Vector Integration
Vector can be used to collect, optionally transform, and route log data into Hydrolix. For a longer explanation, see their documentation.
Before You Begin
You will need a running Hydrolix deployment. Follow the instructions for your preferred cloud vendor if you have yet to deploy Hydrolix.
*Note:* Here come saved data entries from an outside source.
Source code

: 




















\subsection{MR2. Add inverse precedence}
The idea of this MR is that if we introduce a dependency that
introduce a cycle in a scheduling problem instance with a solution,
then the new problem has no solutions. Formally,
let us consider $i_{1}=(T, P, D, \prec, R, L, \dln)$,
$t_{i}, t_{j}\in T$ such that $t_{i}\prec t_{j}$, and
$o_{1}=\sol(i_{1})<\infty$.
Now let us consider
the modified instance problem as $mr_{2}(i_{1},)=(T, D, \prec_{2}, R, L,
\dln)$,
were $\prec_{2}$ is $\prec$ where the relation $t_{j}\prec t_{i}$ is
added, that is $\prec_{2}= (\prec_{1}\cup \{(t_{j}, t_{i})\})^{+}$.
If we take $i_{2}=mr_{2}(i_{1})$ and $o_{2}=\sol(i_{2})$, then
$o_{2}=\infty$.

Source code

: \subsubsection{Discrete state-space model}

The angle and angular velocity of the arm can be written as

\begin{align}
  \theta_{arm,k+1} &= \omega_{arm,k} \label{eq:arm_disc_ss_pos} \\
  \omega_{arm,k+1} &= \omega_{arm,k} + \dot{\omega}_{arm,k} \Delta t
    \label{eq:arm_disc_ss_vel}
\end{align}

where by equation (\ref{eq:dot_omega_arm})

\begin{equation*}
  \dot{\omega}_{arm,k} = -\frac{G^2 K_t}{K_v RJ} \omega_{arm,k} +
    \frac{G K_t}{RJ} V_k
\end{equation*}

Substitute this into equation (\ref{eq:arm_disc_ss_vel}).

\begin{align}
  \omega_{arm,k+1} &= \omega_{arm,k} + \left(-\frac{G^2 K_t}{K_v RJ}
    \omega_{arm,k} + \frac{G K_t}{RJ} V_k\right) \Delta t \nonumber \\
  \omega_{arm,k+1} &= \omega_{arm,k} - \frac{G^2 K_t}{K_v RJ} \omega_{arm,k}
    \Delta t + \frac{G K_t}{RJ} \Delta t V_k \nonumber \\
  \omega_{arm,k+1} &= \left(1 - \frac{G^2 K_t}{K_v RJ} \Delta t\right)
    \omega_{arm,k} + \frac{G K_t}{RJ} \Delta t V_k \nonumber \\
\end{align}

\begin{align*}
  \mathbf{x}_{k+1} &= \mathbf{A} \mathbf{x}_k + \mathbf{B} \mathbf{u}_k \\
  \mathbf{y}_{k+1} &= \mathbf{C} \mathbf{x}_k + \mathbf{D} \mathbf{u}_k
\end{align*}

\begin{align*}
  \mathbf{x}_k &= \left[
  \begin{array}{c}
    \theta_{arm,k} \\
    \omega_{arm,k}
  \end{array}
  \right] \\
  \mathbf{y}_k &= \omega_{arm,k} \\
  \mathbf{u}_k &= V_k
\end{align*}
From your running Hydrolix cluster, you will need the following information:
Item | Description | Example value | How to obtain this information |
---|---|---|---|
Org ID | This is the ID of your Hydrolix organization. | bc3f041b-ea52-45e1-b9d5-41819c465854 | You can determine what orgs exist within your running Hydrolix cluster using our API. The org ID you use should correspond to the table in which you want to store Vector data. |
Project name and ID | This is a logical namespace for your table below. You will need the name of the project corresponding to the table in which you want to store Vector data. | Name: hdx_project_for_vector ID: c2445da3-ec63-42be-9f12-f104f9656f4c | Instructions for creating a project can be followed here. |
Table name and ID | This is the destination to which you will route data from your Vector instance. You will need the name of the table you want to store Vector data in. | Name:hdx_table_for_vector ID: 798dfcf4-7560-4b24-1337-29017619baa6 | Instructions for creating a table can be followed here. |
OAuth bearer token | Use an OAuth Bearer token in order to authenticate with the Hydrolix Streaming Ingest API. | eyXrxkzoN2fRiiKpnV... | Instructions for generating a bearer token can be followed here. |
Keep these values on hand for later steps within this guide.
Getting Started
There are three required components to successfully integrate Vector with a running Hydrolix cluster.
Component | Description |
---|---|
Data source | The source for log data that will be routed to your Vector instance. See Vector's Demo logs page for more details on the source component used in this getting started guide. |
Vector instance | The observability data pipeline. Responsible for collecting and routing the sample data to a "sink" which in this guide will be your running Hydrolix cluster. |
Hydrolix cluster | The data "sink." You should have this deployed prior to continuing. |
A Vector configuration contains three types of components:
- A Source to collect or receive data from observability data sources into Vector.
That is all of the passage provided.